Plan de restauration écologique
Après plusieurs interventions du Ministère auprès de M. Paillé, celui-ci n’a toujours pas procédé aux correctifs requis. L’ordonnance no 651-A, prise en vertu de l’article 114 de la LQE, enjoint à M. Paillé de remettre le lot 4 824 574 dans un état se rapprochant de celui où il était avant l’exécution des travaux, en posant les actions suivantes :
- Démolir le garage construit en contravention avec la Loi sur la qualité de l’environnement;
- Retirer les remblais effectués dans le littoral du fleuve Saint-Laurent. Seuls les remblais situés immédiatement autour de la résidence principale et ceux permettant de conserver une entrée
d’au plus 4 mètres de largeur entre la route de la Langue-de-Terre et la résidence principale peuvent être conservés;
- Retirer une partie de l’enrochement à proximité immédiate du garage et de la résidence principale. Seule la portion de l’enrochement servant d’immunisation à la résidence principale pourra être conservée;
- Retirer le matériel (gazon, roche, etc.) dans la zone qui borne le bassin, où se situent les quais, et aplanir entièrement cette zone;
- Restaurer la végétation naturelle et effectuer un ensemencement avec un mélange de graines contenant des espèces végétales adaptées au milieu.

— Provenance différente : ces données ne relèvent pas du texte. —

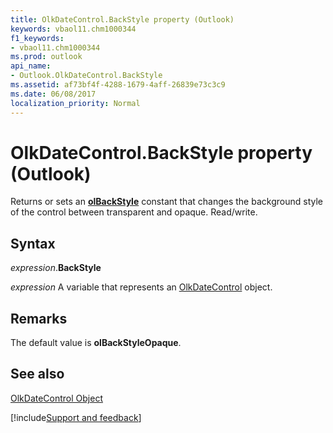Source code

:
 ```yaml
---
title: OlkDateControl.BackStyle property (Outlook)
keywords: vbaol11.chm1000344
f1_keywords:
- vbaol11.chm1000344
ms.prod: outlook
api_name:
- Outlook.OlkDateControl.BackStyle
ms.assetid: af73bf4f-4288-1679-4aff-26839e73c3c9
ms.date: 06/08/2017
localization_priority: Normal
---
```



# OlkDateControl.BackStyle property (Outlook)

Returns or sets an  **[olBackStyle](Outlook.OlBackStyle.md)** constant that changes the background style of the control between transparent and opaque. Read/write.


## Syntax

_expression_.**BackStyle**

_expression_ A variable that represents an [OlkDateControl](Outlook.OlkDateControl.md) object.


## Remarks

The default value is  **olBackStyleOpaque**.


## See also


[OlkDateControl Object](Outlook.OlkDateControl.md)

[!include[Support and feedback](~/includes/feedback-boilerplate.md)]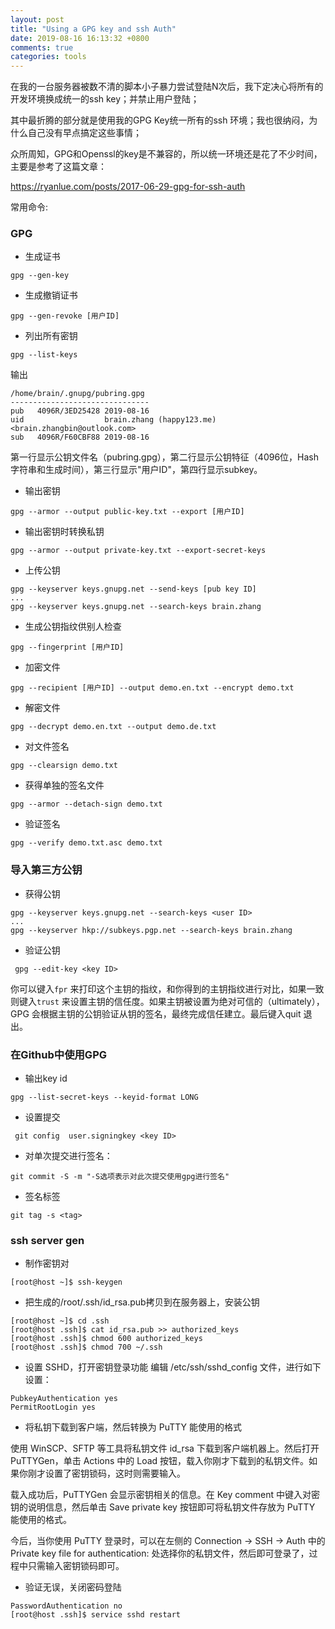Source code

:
 ```yaml
---
layout: post
title: "Using a GPG key and ssh Auth"
date: 2019-08-16 16:13:32 +0800
comments: true
categories: tools
---
```


在我的一台服务器被数不清的脚本小子暴力尝试登陆N次后，我下定决心将所有的开发环境换成统一的ssh key；并禁止用户登陆；

其中最折腾的部分就是使用我的GPG Key统一所有的ssh 环境；我也很纳闷，为什么自己没有早点搞定这些事情；

众所周知，GPG和Openssl的key是不兼容的，所以统一环境还是花了不少时间，主要是参考了这篇文章：

https://ryanlue.com/posts/2017-06-29-gpg-for-ssh-auth

常用命令:
<!-- more -->

### GPG

* 生成证书
```
gpg --gen-key
```

* 生成撤销证书

```
gpg --gen-revoke [用户ID]
```

* 列出所有密钥
```
gpg --list-keys
```

输出
```
/home/brain/.gnupg/pubring.gpg
-------------------------------
pub   4096R/3ED25428 2019-08-16
uid                  brain.zhang (happy123.me) <brain.zhangbin@outlook.com>
sub   4096R/F60CBF88 2019-08-16
```

第一行显示公钥文件名（pubring.gpg），第二行显示公钥特征（4096位，Hash字符串和生成时间），第三行显示"用户ID"，第四行显示subkey。


* 输出密钥

```
gpg --armor --output public-key.txt --export [用户ID]
```

* 输出密钥时转换私钥
```
gpg --armor --output private-key.txt --export-secret-keys
```

* 上传公钥
```
gpg --keyserver keys.gnupg.net --send-keys [pub key ID] 
...
gpg --keyserver keys.gnupg.net --search-keys brain.zhang
```

* 生成公钥指纹供别人检查
```
gpg --fingerprint [用户ID]
```

* 加密文件
```
gpg --recipient [用户ID] --output demo.en.txt --encrypt demo.txt
```

* 解密文件
```
gpg --decrypt demo.en.txt --output demo.de.txt
```

* 对文件签名
```
gpg --clearsign demo.txt
```

* 获得单独的签名文件
```
gpg --armor --detach-sign demo.txt
```

* 验证签名
```
gpg --verify demo.txt.asc demo.txt
```

### 导入第三方公钥

* 获得公钥
```
gpg --keyserver keys.gnupg.net --search-keys <user ID>
...
gpg --keyserver hkp://subkeys.pgp.net --search-keys brain.zhang
```

* 验证公钥
```
 gpg --edit-key <key ID>

```
你可以键入`fpr` 来打印这个主钥的指纹，和你得到的主钥指纹进行对比，如果一致则键入`trust` 来设置主钥的信任度。如果主钥被设置为绝对可信的（ultimately），GPG 会根据主钥的公钥验证从钥的签名，最终完成信任建立。最后键入quit 退出。


### 在Github中使用GPG

* 输出key id
```
gpg --list-secret-keys --keyid-format LONG
```

* 设置提交
```
 git config  user.signingkey <key ID>

```

* 对单次提交进行签名： 
```
git commit -S -m "-S选项表示对此次提交使用gpg进行签名"
```

* 签名标签
```
git tag -s <tag>
```

### ssh server gen

* 制作密钥对
```
[root@host ~]$ ssh-keygen 
```

* 把生成的/root/.ssh/id_rsa.pub拷贝到在服务器上，安装公钥
```
[root@host ~]$ cd .ssh
[root@host .ssh]$ cat id_rsa.pub >> authorized_keys
[root@host .ssh]$ chmod 600 authorized_keys
[root@host .ssh]$ chmod 700 ~/.ssh
```

* 设置 SSHD，打开密钥登录功能
编辑 /etc/ssh/sshd_config 文件，进行如下设置：

```
PubkeyAuthentication yes
PermitRootLogin yes
```

* 将私钥下载到客户端，然后转换为 PuTTY 能使用的格式

使用 WinSCP、SFTP 等工具将私钥文件 id_rsa 下载到客户端机器上。然后打开 PuTTYGen，单击 Actions 中的 Load 按钮，载入你刚才下载到的私钥文件。如果你刚才设置了密钥锁码，这时则需要输入。

载入成功后，PuTTYGen 会显示密钥相关的信息。在 Key comment 中键入对密钥的说明信息，然后单击 Save private key 按钮即可将私钥文件存放为 PuTTY 能使用的格式。

今后，当你使用 PuTTY 登录时，可以在左侧的 Connection -> SSH -> Auth 中的 Private key file for authentication: 处选择你的私钥文件，然后即可登录了，过程中只需输入密钥锁码即可。

* 验证无误，关闭密码登陆
```
PasswordAuthentication no
[root@host .ssh]$ service sshd restart
```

M. Paillé devra soumettre au Ministère, pour approbation, un plan de restauration écologique préparé par une firme indépendante et spécialisée, avant le début des travaux et au plus tard 60 jours après la notification de l’ordonnance.
De plus, tous les travaux prévus dans ce plan devront être réalisés dans un délai d’un an suivant l’approbation, et M. Paillé devra transmettre, au plus tard 30 jours après la fin des travaux, le rapport d’une firme indépendante et spécialisée, attestant qu’ils ont été exécutés conformément au plan approuvé.
Au cours des deux années suivant la remise en état, M. Paillé devra s’assurer de la reprise de la végétation et de la stabilité de l’aménagement effectué.